Kurdes et jihadistes : la double guerre d’Erdogan

publié le 26 juillet 2015 à 17h46

Dans une guerre, même limitée ou asymétrique, mieux vaut déterminer clairement qui est l’ennemi et quels sont les objectifs à atteindre. Après des mois d’ambiguïtés, la Turquie a finalement commencé jeudi des opérations aériennes dans le nord de la Syrie contre l’Etat islamique (EI). Dès le lendemain, l’aviation turque a également frappé les rebelles kurdes turcs du PKK en Irak du Nord. Et les vastes coups de filet menés dans tout le pays, avec plus de 600 arrestations, ont visé à la fois les jihadistes et les réseaux de la guérilla kurde.

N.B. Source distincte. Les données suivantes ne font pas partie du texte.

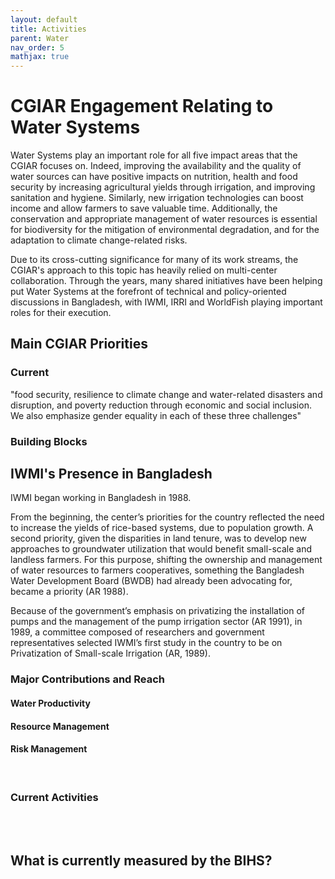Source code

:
 ```yaml
---
layout: default
title: Activities
parent: Water
nav_order: 5
mathjax: true
---
```


# CGIAR Engagement Relating to Water Systems
Water Systems play an important role for all five impact areas that the CGIAR focuses on. Indeed, improving the availability and the quality of water sources can have positive impacts on nutrition, health and food security by increasing agricultural yields through irrigation, and improving sanitation and hygiene. Similarly, new irrigation technologies can boost income and allow farmers to save valuable time. Additionally, the conservation and appropriate management of water resources is essential for biodiversity for the mitigation of environmental degradation, and for the adaptation to climate change-related risks. 

Due to its cross-cutting significance for many of its work streams, the CGIAR's approach to this topic has heavily relied on multi-center collaboration. Through the years, many shared initiatives have been helping put Water Systems at the forefront of technical and policy-oriented discussions in Bangladesh, with IWMI, IRRI and WorldFish playing important roles for their execution.

## Main CGIAR Priorities
### Current
"food security, resilience to climate change and water-related
disasters and disruption, and poverty reduction through economic and social inclusion. We also emphasize
gender equality in each of these three challenges"

### Building Blocks


## IWMI's Presence in Bangladesh
IWMI began working in Bangladesh in 1988. 

From the beginning, the center’s priorities for the country reflected the need to increase the yields of rice-based systems, due to population growth. A second priority, given the disparities in land tenure, was to develop new approaches to groundwater utilization that would benefit small-scale and landless farmers. For this purpose, shifting the ownership and management of water resources to farmers cooperatives, something the Bangladesh Water Development Board (BWDB) had already been advocating for, became a priority (AR 1988).

Because of the government’s emphasis on privatizing the installation of pumps and the management of the pump irrigation sector (AR 1991), in 1989, a committee composed of researchers and government representatives selected IWMI’s first study in the country to be on Privatization of Small-scale Irrigation (AR, 1989). 

### Major Contributions and Reach


#### <b>Water Productivity</b>


#### <b>Resource Management</b>


#### <b>Risk Management</b>


<br>



### Current Activities


<br>
<br>



## What is currently measured by the BIHS?
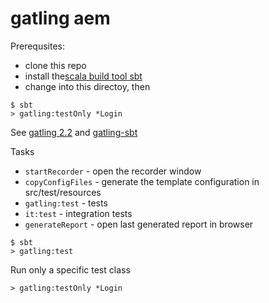# gatling aem

Prerequsites: 

* clone this repo
* install the[scala build tool sbt](http://www.scala-sbt.org/)
* change into this directoy, then

```
$ sbt
> gatling:testOnly *Login
```

See [gatling 2.2](http://gatling.io/docs/2.2.0/) and [gatling-sbt](http://gatling.io/docs/2.2.0/extensions/sbt_plugin.html)

Tasks

* `startRecorder` - open the recorder window
* `copyConfigFiles` - generate the template configuration in src/test/resources
* `gatling:test` - tests
* `it:test` - integration tests
* `generateReport` - open last generated report in browser

```
$ sbt
> gatling:test
```
Run only a specific test class

```
> gatling:testOnly *Login
```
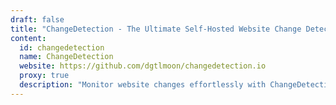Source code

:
 ```yaml
---
draft: false
title: "ChangeDetection - The Ultimate Self-Hosted Website Change Detection and Notification Service"
content:
  id: changedetection
  name: ChangeDetection
  website: https://github.com/dgtlmoon/changedetection.io
  proxy: true
  description: "Monitor website changes effortlessly with ChangeDetection.io. Get notified instantly with unlimited checks, automated backups, and powerful filtering."
---
```

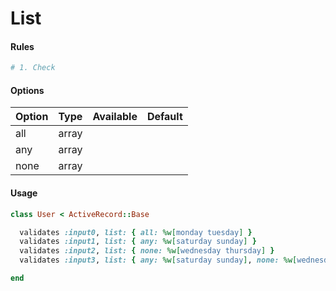 # List

#### Rules

```ruby
# 1. Check
```

#### Options

Option | Type | Available | Default
--- | --- | --- | ---
all | array | |
any | array | |
none | array | |

#### Usage

```ruby
class User < ActiveRecord::Base

  validates :input0, list: { all: %w[monday tuesday] }
  validates :input1, list: { any: %w[saturday sunday] }
  validates :input2, list: { none: %w[wednesday thursday] }
  validates :input3, list: { any: %w[saturday sunday], none: %w[wednesday thursday] }

end
```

Les autorités d’Ankara s’engagent donc sur deux fronts mais il apparaît de plus en plus évident qu’elles continuent de considérer le PKK comme aussi dangereux que l’EI, voire plus. D’où une situation paradoxale : pilier du flanc sud-est de l’Otan, la Turquie était, malgré sa situation stratégique, restée jusqu’ici en marge de la coalition de 63 pays montée par Washington, Londres et Paris contre l’EI. Elle s’y investit finalement, ouvrant ses bases à l’aviation alliée. Mais elle mène en même temps ses propres opérations de bombardements contre des rebelles kurdes qui combattent… les mêmes jihadistes, aussi bien en Irak (en aidant les peshmergas, les combattants kurdes de Massoud Barzini) qu’en Syrie (où le PYD, parti frère du PKK turc contrôle tout le Rojava, le Kurdistan syrien).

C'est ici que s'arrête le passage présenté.